Academic background
- Alma mater: The Courtauld Institute of Art, University of Oxford

Academic work
- Discipline: History of Art
- Sub-discipline: Medieval Art

= John Higgitt =

British art historian and epigrapher

John Higgitt (1947 – 2006) was a British art historian and epigrapher. He was born in London on 2 December 1947. The birth was registered in the Hampstead District Offices.  He died on the 27th December 2006 in Edinburgh.

== Biography ==
Higgitt graduated from Oriel College, University of Oxford (B.A Hons.1969), and the Courtauld Institute of Art (M.A., 1972). In 1974 he secured a teaching post at the University of Edinburgh and continued there until his death in 2006. He specialized in research and teaching of the later medieval period with a particular interest in English and Parisian book paintings including Books of Hours. His biographer for Grove Art Online, Debra Higgs Strickland, suggests that his scholarship in this area might best be exemplified by the monograph The Murthly Hours: Devotion, Literacy and Luxury in Paris, London and the Gaelic West.

Higgitt served on the Ancient Monuments Board for Scotland and the board of Historic Scotland. He was also the chair of the National Committee on the Carved Stones of Scotland, an organisation he helped to found.

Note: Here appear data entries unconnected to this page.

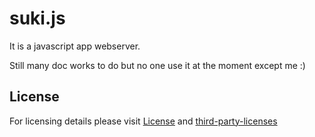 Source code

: # suki.js
It is a javascript app webserver.

Still many doc works to do but no one use it at the moment except me :)

## License

For licensing details please visit [License](LICENSE) and [third-party-licenses](third-party-licenses.md)
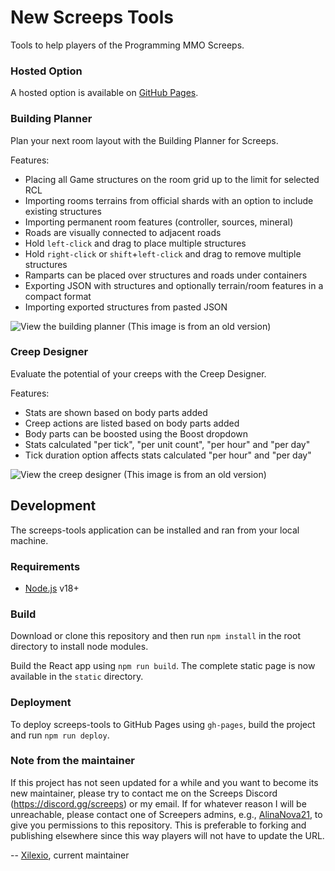 # New Screeps Tools

Tools to help players of the Programming MMO Screeps.

### Hosted Option

A hosted option is available on
[GitHub Pages](https://screepers.github.io/screeps-tools).

### Building Planner

Plan your next room layout with the Building Planner for Screeps.

Features:
* Placing all Game structures on the room grid up to the limit for selected RCL
* Importing rooms terrains from official shards with an option to include existing structures
* Importing permanent room features (controller, sources, mineral)
* Roads are visually connected to adjacent roads
* Hold `left-click` and drag to place multiple structures
* Hold `right-click` or `shift`+`left-click` and drag to remove multiple structures
* Ramparts can be placed over structures and roads under containers
* Exporting JSON with structures and optionally terrain/room features in a compact format
* Importing exported structures from pasted JSON

![View the building planner](https://user-images.githubusercontent.com/10291543/95763564-6a0a6700-0c6c-11eb-9eb8-7325b98a4437.png)
(This image is from an old version)

### Creep Designer

Evaluate the potential of your creeps with the Creep Designer.

Features:
* Stats are shown based on body parts added
* Creep actions are listed based on body parts added
* Body parts can be boosted using the Boost dropdown
* Stats calculated "per tick", "per unit count", "per hour" and "per day"
* Tick duration option affects stats calculated "per hour" and "per day"

![View the creep designer](https://user-images.githubusercontent.com/10291543/95763598-78f11980-0c6c-11eb-9303-362c962876e4.png)
(This image is from an old version)

## Development

The screeps-tools application can be installed and ran from your local machine.

### Requirements

* [Node.js](https://nodejs.org/en/) v18+

### Build

Download or clone this repository and then run `npm install` in the root
directory to install node modules.

Build the React app using `npm run build`.
The complete static page is now available in the `static` directory.

### Deployment

To deploy screeps-tools to GitHub Pages using `gh-pages`, build the project
and run `npm run deploy`.

### Note from the maintainer

If this project has not seen updated for a while and you want to become its
new maintainer, please try to contact me on the Screeps Discord
(https://discord.gg/screeps) or my email. If for whatever reason I will be
unreachable, please contact one of Screepers admins, e.g.,
[AlinaNova21](https://github.com/AlinaNova21), to give you permissions to
this repository. This is preferable to forking and publishing elsewhere
since this way players will not have to update the URL.

-- [Xilexio](https://github.com/xilexio), current maintainer
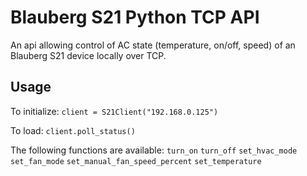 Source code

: # Blauberg S21 Python TCP API
An api allowing control of AC state (temperature, on/off, speed) of an Blauberg S21 device locally over TCP.

## Usage
To initialize:
`client = S21Client("192.168.0.125")`

To load:
`client.poll_status()`

The following functions are available:
`turn_on`
`turn_off`
`set_hvac_mode`
`set_fan_mode`
`set_manual_fan_speed_percent`
`set_temperature`
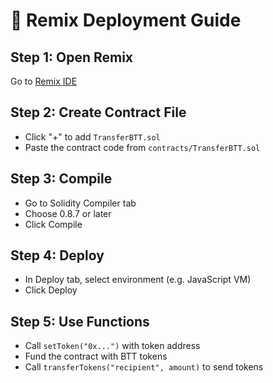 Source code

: # 🧪 Remix Deployment Guide

## Step 1: Open Remix
Go to [Remix IDE](https://remix.ethereum.org)

## Step 2: Create Contract File
- Click "+" to add `TransferBTT.sol`
- Paste the contract code from `contracts/TransferBTT.sol`

## Step 3: Compile
- Go to Solidity Compiler tab
- Choose 0.8.7 or later
- Click Compile

## Step 4: Deploy
- In Deploy tab, select environment (e.g. JavaScript VM)
- Click Deploy

## Step 5: Use Functions
- Call `setToken("0x...")` with token address
- Fund the contract with BTT tokens
- Call `transferTokens("recipient", amount)` to send tokens

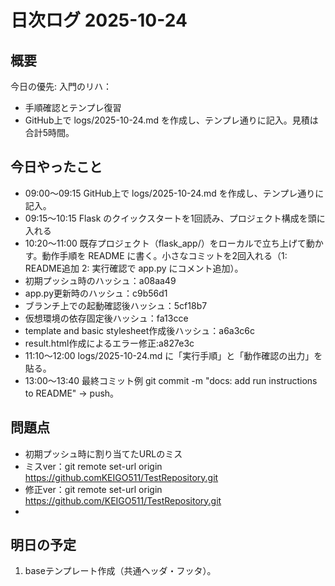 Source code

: # 日次ログ 2025-10-24

## 概要
今日の優先: 入門のリハ：
- 手順確認とテンプレ復習
- GitHub上で logs/2025-10-24.md を作成し、テンプレ通りに記入。見積は合計5時間。

## 今日やったこと
- 09:00〜09:15 GitHub上で logs/2025-10-24.md を作成し、テンプレ通りに記入。
- 09:15〜10:15 Flask のクイックスタートを1回読み、プロジェクト構成を頭に入れる
- 10:20〜11:00 既存プロジェクト（flask_app/）をローカルで立ち上げて動かす。動作手順を README に書く。小さなコミットを2回入れる（1: README追加 2: 実行確認で app.py にコメント追加）。
- 初期プッシュ時のハッシュ：a08aa49
- app.py更新時のハッシュ：c9b56d1
- ブランチ上での起動確認後ハッシュ：5cf18b7
- 仮想環境の依存固定後ハッシュ：fa13cce
- template and basic stylesheet作成後ハッシュ：a6a3c6c
- result.html作成によるエラー修正:a827e3c
- 11:10〜12:00 logs/2025-10-24.md に「実行手順」と「動作確認の出力」を貼る。
- 13:00〜13:40 最終コミット例 git commit -m "docs: add run instructions to README" → push。

## 問題点
- 初期プッシュ時に割り当てたURLのミス
- ミスver：git remote set-url origin https://github.comKEIGO511/TestRepository.git
- 修正ver：git remote set-url origin https://github.com/KEIGO511/TestRepository.git
- 

## 明日の予定
1. baseテンプレート作成（共通ヘッダ・フッタ）。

In an obituary written soon after his death in the Scotsman, John Higgitt was described as "an ornament to his profession and the University of Edinburgh". His contribution to the research and teaching of the History of Art in the city was recognised when a new Gallery and History of Art staff offices were named in his honour at the Edinburgh College of Arts in 2015.

Photographs attributed to Higgitt appear in the Conway Library at the Courtauld Institute of Art, London.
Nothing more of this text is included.